WHAT THE EXERCISE ASKS: Filter the records for "struct" and keep each line that has it.

== DATA EXTRACT ==

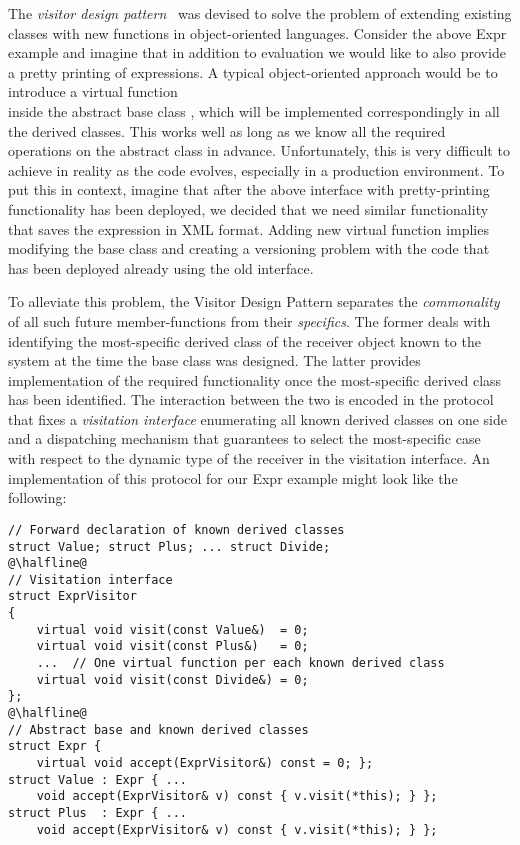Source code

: The \emph{visitor design pattern}~\cite{DesignPatterns1993} was devised to solve the problem 
of extending existing classes with new functions in object-oriented languages. 
Consider the above Expr example and imagine that in addition to evaluation we would like to also provide a pretty 
printing of expressions. A typical object-oriented approach would be to 
introduce a virtual function \\  inside 
the abstract base class , which will be implemented correspondingly 
in all the derived classes. This works well as long as we know all the required  
operations on the abstract class in advance. Unfortunately, this is very 
difficult to achieve in reality as the code evolves, especially in a production 
environment. To put this in context, imagine that after the above interface with 
pretty-printing functionality has been deployed, we decided that we need 
similar functionality that saves the expression in XML format. Adding new 
virtual function implies modifying the base class and creating a versioning 
problem with the code that has been deployed already using the old interface.

To alleviate this problem, the Visitor Design Pattern separates the 
\emph{commonality} of all such future member-functions from their 
\emph{specifics}. The former deals with identifying the most-specific derived 
class of the receiver object known to the system at the time the base class was 
designed. The latter provides implementation of the required functionality once 
the most-specific derived class has been identified. The interaction between the 
two is encoded in the protocol that fixes a \emph{visitation interface} 
enumerating all known derived classes on one side and a dispatching mechanism 
that guarantees to select the most-specific case with respect to the dynamic 
type of the receiver in the visitation interface. An implementation of this 
protocol for our Expr example might look like the following:

\begin{lstlisting}
// Forward declaration of known derived classes
struct Value; struct Plus; ... struct Divide;
@\halfline@
// Visitation interface
struct ExprVisitor
{
    virtual void visit(const Value&)  = 0;
    virtual void visit(const Plus&)   = 0;
    ...  // One virtual function per each known derived class
    virtual void visit(const Divide&) = 0;
};
@\halfline@
// Abstract base and known derived classes
struct Expr { 
    virtual void accept(ExprVisitor&) const = 0; };
struct Value : Expr { ...
    void accept(ExprVisitor& v) const { v.visit(*this); } };
struct Plus  : Expr { ...
    void accept(ExprVisitor& v) const { v.visit(*this); } };
\end{lstlisting}

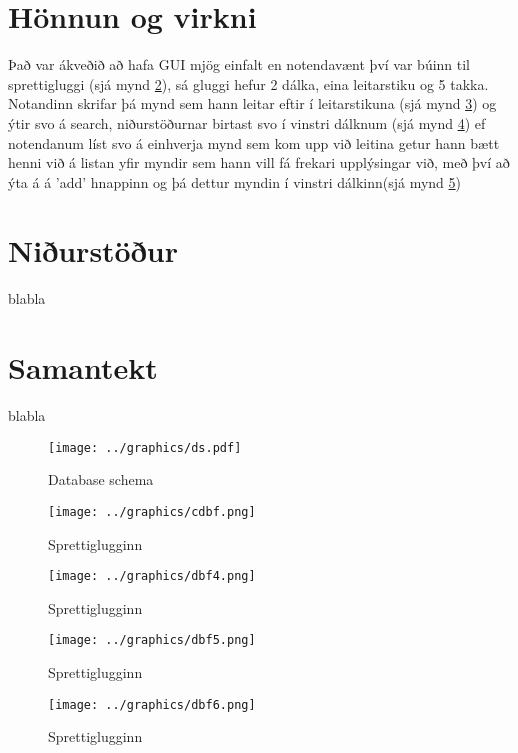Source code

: \documentclass[12pt, git, final]{rureport}
\begin{document}
\section{Hönnun og virkni}
Það var ákveðið að hafa GUI mjög einfalt en notendavænt því var búinn til sprettigluggi (sjá mynd \ref{fig:cdbf}), sá gluggi hefur 2 dálka, eina leitarstiku og 5 takka. 
Notandinn skrifar þá mynd sem hann leitar eftir í leitarstikuna (sjá mynd \ref{fig:dbf4}) og ýtir svo á search, niðurstöðurnar birtast svo í vinstri dálknum (sjá mynd \ref{fig:dbf5}) ef notendanum líst svo á einhverja mynd sem kom upp við leitina  getur hann bætt henni við á listan yfir myndir sem hann vill fá frekari upplýsingar við, með því að ýta á á 'add' hnappinn og þá dettur myndin í vinstri dálkinn(sjá mynd \ref{fig:dbf6})

\section{Niðurstöður}\label{nidurstodur}
blabla


\section{Samantekt}
%
blabla

\pagebreak
\begin{figure}
	\centering 
	\texttt{[image: ../graphics/ds.pdf]}
	\caption{Database schema \label{fig:dataschema}}
\end{figure}

\begin{figure}
	\centering 
	\texttt{[image: ../graphics/cdbf.png]}
	\caption{Sprettiglugginn \label{fig:cdbf}}
\end{figure}

\begin{figure}
	\centering 
	\texttt{[image: ../graphics/dbf4.png]}
	\caption{Sprettiglugginn \label{fig:dbf4}}
\end{figure}

\begin{figure}
	\centering 
	\texttt{[image: ../graphics/dbf5.png]}
	\caption{Sprettiglugginn \label{fig:dbf5}}
\end{figure}

\begin{figure}
	\centering 
	\texttt{[image: ../graphics/dbf6.png]}
	\caption{Sprettiglugginn \label{fig:dbf6}}
\end{figure}


%
\clearpage
\printbibliography
\end{document}
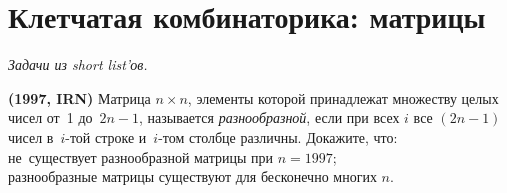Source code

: 

\section*{Клетчатая комбинаторика: матрицы}


\begingroup
\providecommand\ifincludesolutions{\iffalse}


\emph{Задачи из short list'ов.}

\ifincludesolutions
\textbf{Версия с решениями.}
\emph{Решения являются слабообработанным переводом с~английского.
Beware!}
\fi

\begin{problems}

\item\textbf{(1997, IRN)}
Матрица $n \times n$, элементы которой принадлежат множеству целых чисел
от~1 до~$2 n - 1$, называется \emph{разнообразной}, если при всех
$i$ все $(2 n - 1)$ чисел в~$i$-той строке и~$i$-том столбце различны.
Докажите, что:
\\
\sp
не~существует разнообразной матрицы при $n = 1997$;
\\
\sp
разнообразные матрицы существуют для бесконечно многих $n$.

\end{problems}

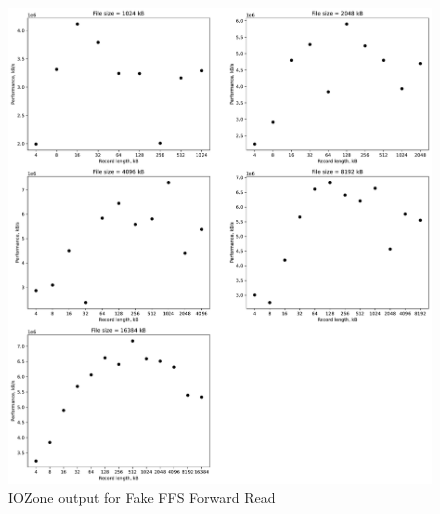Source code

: \begin{figure}[!htb]
	\label{fig:app_bench_fffs_rnd_read}
	\begin{center}
		\includegraphics[width=1.0\textwidth]{figures/benchmarking/fake-ffs/Read.pdf}
	\end{center}
	\caption{IOZone output for Fake FFS Forward Read}
\end{figure}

===

RESULT:
struct Value; struct Plus; ... struct Divide;
struct ExprVisitor
struct Expr { 
struct Value : Expr { ...
struct Plus  : Expr { ...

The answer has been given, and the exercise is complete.